Para Karol Benavides, líder de open finance do ADL Digital Lab, do Grupo Aval, isso será corrigido mais cedo ou mais tarde. Segundo ela, a Unidade de Projeções Regulatórias e Estudos de Regulação Financeira (URF) do país foi informada desta falta de regulamentações importantes.
Recentemente, “bancos e fintechs têm promovido a ideia de que é necessário um registo centralizado para o registo dos TPPs (técnicas, tácticas e procedimentos), uma vez que a carga operacional pode ser muito pesada e não se pode deixar tudo para que o mercado se autorregule: cada um definiria, de acordo com seus interesses particulares”, garantiu.
Nesse sentido, Benavides mencionou que a URF reconheceu a relevância de um esquema de governança para o ecossistema de dados abertos e está avaliando fornecer este guia às entidades. iupana solicitou informações diretamente à URF e aguarda uma resposta.
No entanto, desenvolver um padrão que contenha tudo o que foi evidente até agora e que é necessário não será uma tarefa imediata. Os prazos de implementação ainda não foram definidos, o que é motivo de preocupação, pois o setor aguarda urgentemente orientações para poder avançar de forma coordenada.

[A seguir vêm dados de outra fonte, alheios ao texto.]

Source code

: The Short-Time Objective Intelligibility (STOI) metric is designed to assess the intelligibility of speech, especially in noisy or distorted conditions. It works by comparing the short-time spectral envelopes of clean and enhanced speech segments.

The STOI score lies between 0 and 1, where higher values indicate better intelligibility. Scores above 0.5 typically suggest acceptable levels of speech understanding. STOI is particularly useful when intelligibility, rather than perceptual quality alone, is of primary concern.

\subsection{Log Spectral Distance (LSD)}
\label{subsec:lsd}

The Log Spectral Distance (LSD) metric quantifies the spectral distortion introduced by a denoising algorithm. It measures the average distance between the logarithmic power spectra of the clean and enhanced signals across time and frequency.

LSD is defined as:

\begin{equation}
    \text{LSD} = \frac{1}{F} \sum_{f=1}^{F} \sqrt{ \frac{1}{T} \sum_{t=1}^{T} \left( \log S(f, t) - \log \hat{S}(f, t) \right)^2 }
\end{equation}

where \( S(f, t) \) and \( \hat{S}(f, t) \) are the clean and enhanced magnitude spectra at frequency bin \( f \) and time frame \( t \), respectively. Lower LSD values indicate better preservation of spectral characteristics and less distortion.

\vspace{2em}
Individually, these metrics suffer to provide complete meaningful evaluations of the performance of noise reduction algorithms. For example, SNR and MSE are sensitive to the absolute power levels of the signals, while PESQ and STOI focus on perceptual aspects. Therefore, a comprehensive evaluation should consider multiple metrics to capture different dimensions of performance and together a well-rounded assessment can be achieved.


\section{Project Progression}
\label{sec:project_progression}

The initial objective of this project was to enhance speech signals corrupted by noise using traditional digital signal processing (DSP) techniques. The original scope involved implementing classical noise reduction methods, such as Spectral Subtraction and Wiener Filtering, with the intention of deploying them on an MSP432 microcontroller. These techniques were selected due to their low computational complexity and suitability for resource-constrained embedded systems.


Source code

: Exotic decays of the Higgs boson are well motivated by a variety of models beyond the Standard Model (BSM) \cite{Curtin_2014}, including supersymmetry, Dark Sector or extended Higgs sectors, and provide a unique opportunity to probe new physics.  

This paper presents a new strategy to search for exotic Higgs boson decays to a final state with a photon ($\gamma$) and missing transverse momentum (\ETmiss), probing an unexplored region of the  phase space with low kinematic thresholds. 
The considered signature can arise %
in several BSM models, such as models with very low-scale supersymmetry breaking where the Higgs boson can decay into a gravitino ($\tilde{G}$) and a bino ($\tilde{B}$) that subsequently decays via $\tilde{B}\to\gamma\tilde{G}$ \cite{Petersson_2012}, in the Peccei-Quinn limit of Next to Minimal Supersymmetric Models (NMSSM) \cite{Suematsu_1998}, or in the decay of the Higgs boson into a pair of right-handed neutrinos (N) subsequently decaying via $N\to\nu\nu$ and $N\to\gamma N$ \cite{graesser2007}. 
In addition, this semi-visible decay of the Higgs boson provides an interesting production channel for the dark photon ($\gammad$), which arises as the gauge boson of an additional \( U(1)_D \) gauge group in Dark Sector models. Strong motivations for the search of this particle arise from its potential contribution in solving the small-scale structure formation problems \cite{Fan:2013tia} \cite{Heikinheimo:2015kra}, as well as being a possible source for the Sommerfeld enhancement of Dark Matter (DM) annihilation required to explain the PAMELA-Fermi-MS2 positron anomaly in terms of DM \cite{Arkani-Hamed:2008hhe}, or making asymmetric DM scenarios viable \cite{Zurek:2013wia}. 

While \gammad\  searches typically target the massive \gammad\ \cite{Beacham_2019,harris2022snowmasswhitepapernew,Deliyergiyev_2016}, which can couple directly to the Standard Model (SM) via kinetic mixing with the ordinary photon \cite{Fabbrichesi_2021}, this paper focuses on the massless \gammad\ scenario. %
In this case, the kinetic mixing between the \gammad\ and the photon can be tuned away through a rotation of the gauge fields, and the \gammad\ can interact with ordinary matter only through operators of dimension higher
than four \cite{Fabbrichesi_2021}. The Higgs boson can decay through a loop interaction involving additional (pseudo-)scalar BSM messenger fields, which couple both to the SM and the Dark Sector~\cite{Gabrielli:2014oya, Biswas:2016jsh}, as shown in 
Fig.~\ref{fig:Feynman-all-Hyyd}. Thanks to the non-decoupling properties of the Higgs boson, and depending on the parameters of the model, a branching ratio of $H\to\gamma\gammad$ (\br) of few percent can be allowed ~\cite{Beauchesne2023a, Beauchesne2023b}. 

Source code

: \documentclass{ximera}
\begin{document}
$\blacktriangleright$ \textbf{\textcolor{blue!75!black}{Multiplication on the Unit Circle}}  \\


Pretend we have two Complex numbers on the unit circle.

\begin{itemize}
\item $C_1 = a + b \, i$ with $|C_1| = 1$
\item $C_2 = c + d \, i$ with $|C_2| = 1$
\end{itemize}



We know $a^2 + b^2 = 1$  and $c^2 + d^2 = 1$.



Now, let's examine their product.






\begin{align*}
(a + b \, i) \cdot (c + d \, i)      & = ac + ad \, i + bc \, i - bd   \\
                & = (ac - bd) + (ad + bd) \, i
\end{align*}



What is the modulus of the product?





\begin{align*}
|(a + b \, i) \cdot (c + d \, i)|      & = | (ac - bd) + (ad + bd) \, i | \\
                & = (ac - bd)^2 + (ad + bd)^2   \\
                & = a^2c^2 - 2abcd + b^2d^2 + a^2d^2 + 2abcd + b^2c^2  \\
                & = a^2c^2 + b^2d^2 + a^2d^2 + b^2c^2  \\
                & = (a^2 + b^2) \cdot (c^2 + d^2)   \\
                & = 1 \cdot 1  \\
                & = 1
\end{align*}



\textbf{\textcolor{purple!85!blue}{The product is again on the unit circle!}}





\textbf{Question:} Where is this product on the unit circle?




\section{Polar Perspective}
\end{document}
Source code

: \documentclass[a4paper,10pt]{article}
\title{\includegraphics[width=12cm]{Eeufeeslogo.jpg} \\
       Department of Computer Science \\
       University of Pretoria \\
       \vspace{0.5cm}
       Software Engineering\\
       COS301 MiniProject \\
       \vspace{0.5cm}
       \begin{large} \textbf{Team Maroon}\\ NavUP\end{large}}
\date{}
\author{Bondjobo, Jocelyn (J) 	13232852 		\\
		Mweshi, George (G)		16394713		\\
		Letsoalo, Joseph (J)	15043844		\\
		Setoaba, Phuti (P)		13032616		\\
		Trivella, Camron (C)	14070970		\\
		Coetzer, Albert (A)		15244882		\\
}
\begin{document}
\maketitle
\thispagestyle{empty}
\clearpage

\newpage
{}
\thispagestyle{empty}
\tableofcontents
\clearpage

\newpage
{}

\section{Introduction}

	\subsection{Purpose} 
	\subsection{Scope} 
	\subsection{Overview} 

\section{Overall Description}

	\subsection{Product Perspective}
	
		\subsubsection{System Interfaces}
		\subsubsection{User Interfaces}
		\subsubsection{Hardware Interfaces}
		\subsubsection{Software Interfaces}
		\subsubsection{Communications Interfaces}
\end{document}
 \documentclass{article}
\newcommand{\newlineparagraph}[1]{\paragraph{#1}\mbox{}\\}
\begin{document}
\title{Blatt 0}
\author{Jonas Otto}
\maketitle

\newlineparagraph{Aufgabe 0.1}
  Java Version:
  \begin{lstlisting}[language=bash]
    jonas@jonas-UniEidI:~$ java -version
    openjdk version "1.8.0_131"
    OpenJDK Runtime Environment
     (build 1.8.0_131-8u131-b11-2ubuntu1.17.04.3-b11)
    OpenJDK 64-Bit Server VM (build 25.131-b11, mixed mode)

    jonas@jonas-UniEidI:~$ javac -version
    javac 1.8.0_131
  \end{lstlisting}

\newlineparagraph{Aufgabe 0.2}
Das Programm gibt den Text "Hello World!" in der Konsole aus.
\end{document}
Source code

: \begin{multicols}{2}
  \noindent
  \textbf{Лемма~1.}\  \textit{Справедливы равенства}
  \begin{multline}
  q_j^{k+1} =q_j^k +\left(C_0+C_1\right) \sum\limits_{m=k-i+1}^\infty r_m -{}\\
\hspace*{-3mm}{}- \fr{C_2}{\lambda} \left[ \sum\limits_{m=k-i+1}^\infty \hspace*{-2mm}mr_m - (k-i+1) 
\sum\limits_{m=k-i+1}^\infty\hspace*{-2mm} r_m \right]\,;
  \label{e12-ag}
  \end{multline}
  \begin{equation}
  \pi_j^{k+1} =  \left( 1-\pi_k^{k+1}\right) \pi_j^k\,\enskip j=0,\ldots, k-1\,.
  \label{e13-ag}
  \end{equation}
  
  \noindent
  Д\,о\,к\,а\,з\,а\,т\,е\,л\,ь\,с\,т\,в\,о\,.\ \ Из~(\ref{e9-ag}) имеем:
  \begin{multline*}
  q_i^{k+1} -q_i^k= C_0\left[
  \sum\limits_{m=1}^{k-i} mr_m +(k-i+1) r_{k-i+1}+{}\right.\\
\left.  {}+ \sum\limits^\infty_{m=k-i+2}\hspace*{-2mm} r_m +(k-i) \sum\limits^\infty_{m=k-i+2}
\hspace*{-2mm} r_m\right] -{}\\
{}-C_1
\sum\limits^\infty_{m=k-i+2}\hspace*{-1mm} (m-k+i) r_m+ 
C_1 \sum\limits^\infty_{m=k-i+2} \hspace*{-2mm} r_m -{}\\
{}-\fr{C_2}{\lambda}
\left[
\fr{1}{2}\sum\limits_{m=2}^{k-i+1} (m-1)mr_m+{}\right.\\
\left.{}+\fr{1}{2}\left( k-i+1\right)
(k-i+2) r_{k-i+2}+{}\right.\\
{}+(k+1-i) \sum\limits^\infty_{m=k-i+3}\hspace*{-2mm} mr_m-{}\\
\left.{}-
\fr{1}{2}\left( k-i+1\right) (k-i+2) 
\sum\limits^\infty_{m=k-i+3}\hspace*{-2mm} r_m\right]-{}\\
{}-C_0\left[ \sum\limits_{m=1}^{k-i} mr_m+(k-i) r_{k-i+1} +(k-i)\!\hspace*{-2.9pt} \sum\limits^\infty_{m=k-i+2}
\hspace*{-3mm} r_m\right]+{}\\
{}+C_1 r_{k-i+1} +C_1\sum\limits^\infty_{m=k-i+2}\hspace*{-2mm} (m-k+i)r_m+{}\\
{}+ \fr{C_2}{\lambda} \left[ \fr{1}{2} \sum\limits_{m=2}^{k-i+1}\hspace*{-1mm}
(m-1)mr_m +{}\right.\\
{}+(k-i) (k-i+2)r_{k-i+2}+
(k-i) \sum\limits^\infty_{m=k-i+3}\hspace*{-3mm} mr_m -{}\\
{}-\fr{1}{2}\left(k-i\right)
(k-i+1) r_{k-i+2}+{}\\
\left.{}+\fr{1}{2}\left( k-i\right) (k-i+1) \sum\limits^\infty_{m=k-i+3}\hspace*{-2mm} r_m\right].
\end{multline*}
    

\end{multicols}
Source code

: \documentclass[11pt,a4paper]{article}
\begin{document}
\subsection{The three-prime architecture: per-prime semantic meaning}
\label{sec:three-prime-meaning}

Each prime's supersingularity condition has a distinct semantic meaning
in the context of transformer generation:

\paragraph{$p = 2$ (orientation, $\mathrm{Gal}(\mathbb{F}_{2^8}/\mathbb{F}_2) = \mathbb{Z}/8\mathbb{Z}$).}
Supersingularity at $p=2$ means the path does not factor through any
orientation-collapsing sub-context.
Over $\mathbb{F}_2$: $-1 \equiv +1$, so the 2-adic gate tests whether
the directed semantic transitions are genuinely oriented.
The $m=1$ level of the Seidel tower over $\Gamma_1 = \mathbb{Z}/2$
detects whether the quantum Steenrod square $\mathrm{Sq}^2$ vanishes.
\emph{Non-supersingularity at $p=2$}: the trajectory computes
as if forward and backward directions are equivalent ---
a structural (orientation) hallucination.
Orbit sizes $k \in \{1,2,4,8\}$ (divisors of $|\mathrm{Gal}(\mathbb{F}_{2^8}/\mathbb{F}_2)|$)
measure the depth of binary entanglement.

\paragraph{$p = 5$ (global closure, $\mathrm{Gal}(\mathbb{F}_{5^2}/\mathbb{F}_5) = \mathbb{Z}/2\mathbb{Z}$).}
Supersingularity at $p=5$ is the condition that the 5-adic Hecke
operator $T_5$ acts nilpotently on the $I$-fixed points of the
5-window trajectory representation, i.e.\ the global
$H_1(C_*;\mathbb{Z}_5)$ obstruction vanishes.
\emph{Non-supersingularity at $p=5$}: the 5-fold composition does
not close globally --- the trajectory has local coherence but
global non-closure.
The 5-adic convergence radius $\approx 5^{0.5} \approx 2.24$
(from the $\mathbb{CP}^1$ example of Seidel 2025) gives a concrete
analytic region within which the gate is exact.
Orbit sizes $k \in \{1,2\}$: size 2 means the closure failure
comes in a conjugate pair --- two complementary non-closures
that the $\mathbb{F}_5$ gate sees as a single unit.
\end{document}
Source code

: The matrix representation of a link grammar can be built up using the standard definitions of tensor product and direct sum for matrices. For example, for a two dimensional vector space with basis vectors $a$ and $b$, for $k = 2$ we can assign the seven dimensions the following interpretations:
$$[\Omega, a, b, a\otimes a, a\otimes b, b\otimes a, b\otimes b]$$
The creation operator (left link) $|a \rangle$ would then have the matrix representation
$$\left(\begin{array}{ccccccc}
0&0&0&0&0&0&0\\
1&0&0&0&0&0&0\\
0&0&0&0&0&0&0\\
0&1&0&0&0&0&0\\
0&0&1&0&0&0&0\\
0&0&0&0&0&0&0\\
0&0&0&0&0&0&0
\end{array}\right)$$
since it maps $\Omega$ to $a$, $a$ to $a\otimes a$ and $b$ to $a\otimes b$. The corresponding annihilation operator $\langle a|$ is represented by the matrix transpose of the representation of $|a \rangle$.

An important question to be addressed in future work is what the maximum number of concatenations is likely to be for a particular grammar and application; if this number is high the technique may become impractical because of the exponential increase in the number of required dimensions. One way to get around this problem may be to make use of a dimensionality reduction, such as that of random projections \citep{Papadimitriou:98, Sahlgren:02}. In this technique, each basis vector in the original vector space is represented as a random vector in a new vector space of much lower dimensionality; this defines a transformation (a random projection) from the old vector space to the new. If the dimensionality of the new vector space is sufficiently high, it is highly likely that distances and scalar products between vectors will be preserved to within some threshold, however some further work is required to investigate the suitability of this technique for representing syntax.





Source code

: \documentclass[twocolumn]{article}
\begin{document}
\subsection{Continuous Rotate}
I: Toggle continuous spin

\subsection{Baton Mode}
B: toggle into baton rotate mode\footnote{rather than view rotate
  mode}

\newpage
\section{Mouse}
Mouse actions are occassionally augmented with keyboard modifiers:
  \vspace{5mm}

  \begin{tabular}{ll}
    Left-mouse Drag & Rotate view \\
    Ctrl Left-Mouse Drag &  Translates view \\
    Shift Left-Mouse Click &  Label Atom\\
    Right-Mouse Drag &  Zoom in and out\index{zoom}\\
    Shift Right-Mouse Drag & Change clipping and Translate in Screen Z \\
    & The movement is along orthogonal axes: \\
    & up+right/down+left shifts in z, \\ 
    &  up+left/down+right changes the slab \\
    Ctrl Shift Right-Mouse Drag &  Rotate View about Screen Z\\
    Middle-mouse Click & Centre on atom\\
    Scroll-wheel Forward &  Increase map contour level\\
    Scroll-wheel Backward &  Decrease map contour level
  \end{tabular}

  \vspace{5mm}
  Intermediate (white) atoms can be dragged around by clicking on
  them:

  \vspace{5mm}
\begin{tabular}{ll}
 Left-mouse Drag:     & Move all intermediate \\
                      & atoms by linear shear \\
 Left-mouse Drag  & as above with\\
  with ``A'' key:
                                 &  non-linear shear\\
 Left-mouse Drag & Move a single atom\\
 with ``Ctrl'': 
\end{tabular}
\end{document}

“A regulamentação terá modificações e acréscimos no restante do ano, inclusive, a regulamentação do artigo 89 do Plano de Desenvolvimento Nacional (PND), em relação à obrigação que, em qualquer caso, não deve ser um impedimento para continuarmos avançando”, pontuou a especialista.
A obrigatoriedade (?) de open finance na Colômbia
Desde que se começou a falar sobre open banking na Colômbia, tem havido especulações sobre se o esquema é obrigatório ou não. Inicialmente, quando se debatia o open banking em 2022, ele foi definido como uma proposta voluntária pelo decreto 1.297.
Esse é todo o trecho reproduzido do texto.